Pacific hurricanes to strengthen as Earth warms


In tropical regions around the world, huge storms form over warm ocean waters. These swirling monstrosities have different names. In the Atlantic, they’re known as hurricanes. In the Pacific, they’re called typhoons or tropical cyclones. These storms can cause massive damage when they travel over land. New research now predicts that typhoons in the Pacific will become even more destructive. That will happen because ocean waters are warming.

The prediction comes from a team led by Wei Mei. He is a climate scientist at the Scripps Institution of Oceanography in La Jolla, Calif. Mei’s team compared the formation of more than 850 past typhoons. They occurred in the western Pacific Ocean over a 60-year period.

A clear trend emerged. A typhoon’s ultimate intensity depended largely on the temperature of deep seawater. That water churns upward as the storm passes overhead. Slightly warmer waters 50 to 150 meters (160 to 490 feet) deep bolstered the strongest storm seasons.

Projecting this finding into the future, the researchers predict that Pacific warming will strengthen future storms. By the end of the century, the average typhoon’s peak wind speed will increase by 14 percent. Mei’s team published its findings online May 29 in Science Advances.

Hurricanes and typhoons are ranked in terms of the category of their wind speeds. The predicted increase in winds is enough to turn a Category 3 storm into a Category 4, notes Mei. That’s the difference between a storm that is considered “devastating” and one that is “catastrophic.”

Faster winds spell trouble for anyone in a storm’s path, says Kerry Emanuel. He is an atmospheric scientist at the Massachusetts Institute of Technology in Cambridge, who was not involved with the research. “A 14 percent increase in wind speed is an almost 50 percent increase in destructiveness,” he notes.

Large storms roil the upper ocean. This churns up deeper seawater. When that water reaches the surface, it largely controls how much heat is available to power a storm. Since the mid-1970s, average typhoon intensity has risen 10 percent. Subsurface waters in that time have warmed about 0.75° Celsius (1.4° Fahrenheit) on average. Climate change is expected to warm these subsurface waters about 1.3 °C more by 2100, the researchers note. As a result, the average peak typhoon wind speed will increase from 198 to 225 kilometers (123 to 140 miles) per hour, Mei and his colleagues now predict.

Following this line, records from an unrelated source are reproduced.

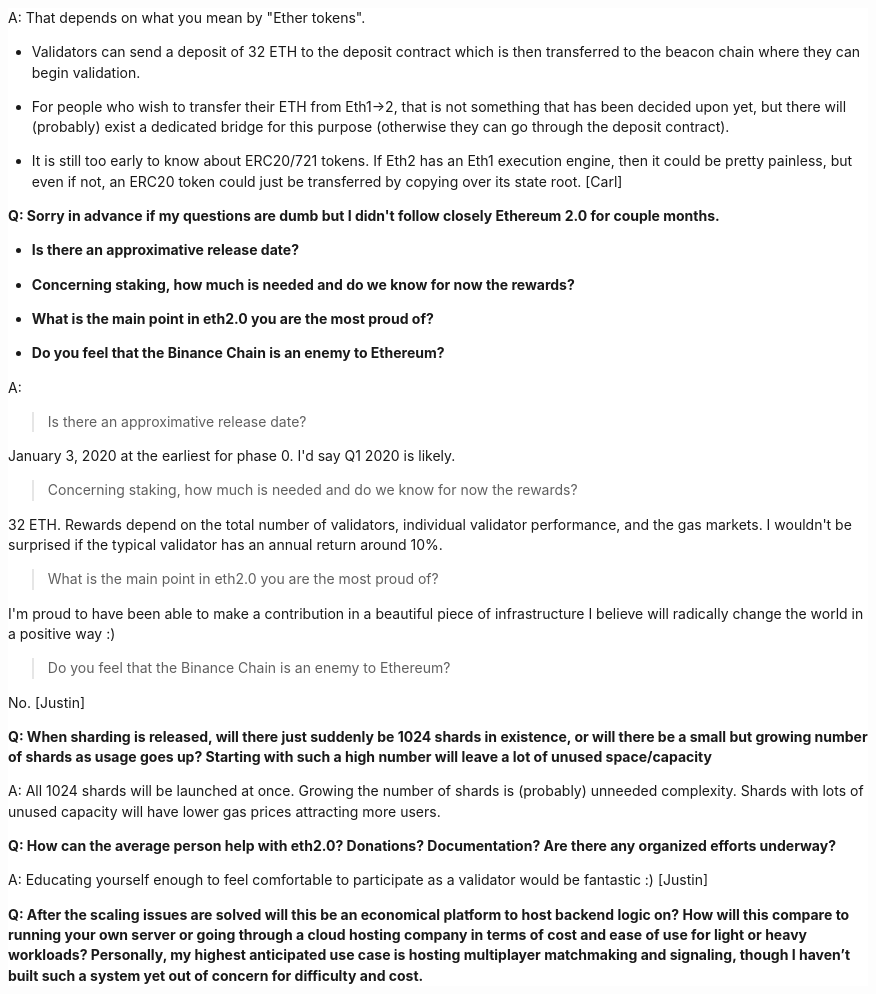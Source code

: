 A: That depends on what you mean by "Ether tokens".

* Validators can send a deposit of 32 ETH to the deposit contract which is then transferred to the beacon chain where they can begin validation.

* For people who wish to transfer their ETH from Eth1->2, that is not something that has been decided upon yet, but there will (probably) exist a dedicated bridge for this purpose (otherwise they can go through the deposit contract).

* It is still too early to know about ERC20/721 tokens. If Eth2 has an Eth1 execution engine, then it could be pretty painless, but even if not, an ERC20 token could just be transferred by copying over its state root. [Carl]

**Q: Sorry in advance if my questions are dumb but I didn't follow closely Ethereum 2.0 for couple months.**

* **Is there an approximative release date?**

* **Concerning staking, how much is needed and do we know for now the rewards?**

* **What is the main point in eth2.0 you are the most proud of?**

* **Do you feel that the Binance Chain is an enemy to Ethereum?**

A: 
>Is there an approximative release date?

January 3, 2020 at the earliest for phase 0. I'd say Q1 2020 is likely.

>Concerning staking, how much is needed and do we know for now the rewards?

32 ETH. Rewards depend on the total number of validators, individual validator performance, and the gas markets. I wouldn't be surprised if the typical validator has an annual return around 10%.

>What is the main point in eth2.0 you are the most proud of?

I'm proud to have been able to make a contribution in a beautiful piece of infrastructure I believe will radically change the world in a positive way :)

>Do you feel that the Binance Chain is an enemy to Ethereum?

No. [Justin]

**Q: When sharding is released, will there just suddenly be 1024 shards in existence, or will there be a small but growing number of shards as usage goes up? Starting with such a high number will leave a lot of unused space/capacity**

A: All 1024 shards will be launched at once. Growing the number of shards is (probably) unneeded complexity. Shards with lots of unused capacity will have lower gas prices attracting more users.

**Q: How can the average person help with eth2.0? Donations? Documentation? Are there any organized efforts underway?**

A: Educating yourself enough to feel comfortable to participate as a validator would be fantastic :) [Justin]

**Q: After the scaling issues are solved will this be an economical platform to host backend logic on? How will this compare to running your own server or going through a cloud hosting company in terms of cost and ease of use for light or heavy workloads? Personally, my highest anticipated use case is hosting multiplayer matchmaking and signaling, though I haven’t built such a system yet out of concern for difficulty and cost.**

This isn’t the final word on future typhoon intensity, says Thomas Knutson. He is a climate scientist at the National Oceanic and Atmospheric Administration’s Geophysical Fluid Dynamics Laboratory. It’s in Princeton, N.J. Studies initially predicted that climate change would spur much stronger hurricanes in the Atlantic. But later research cast doubt on those predictions. Interactions between the air and ocean that weren’t important during the last few decades could become more prominent in a warmed world. If that happens, Knutson says, typhoon intensity might lessen instead of increase.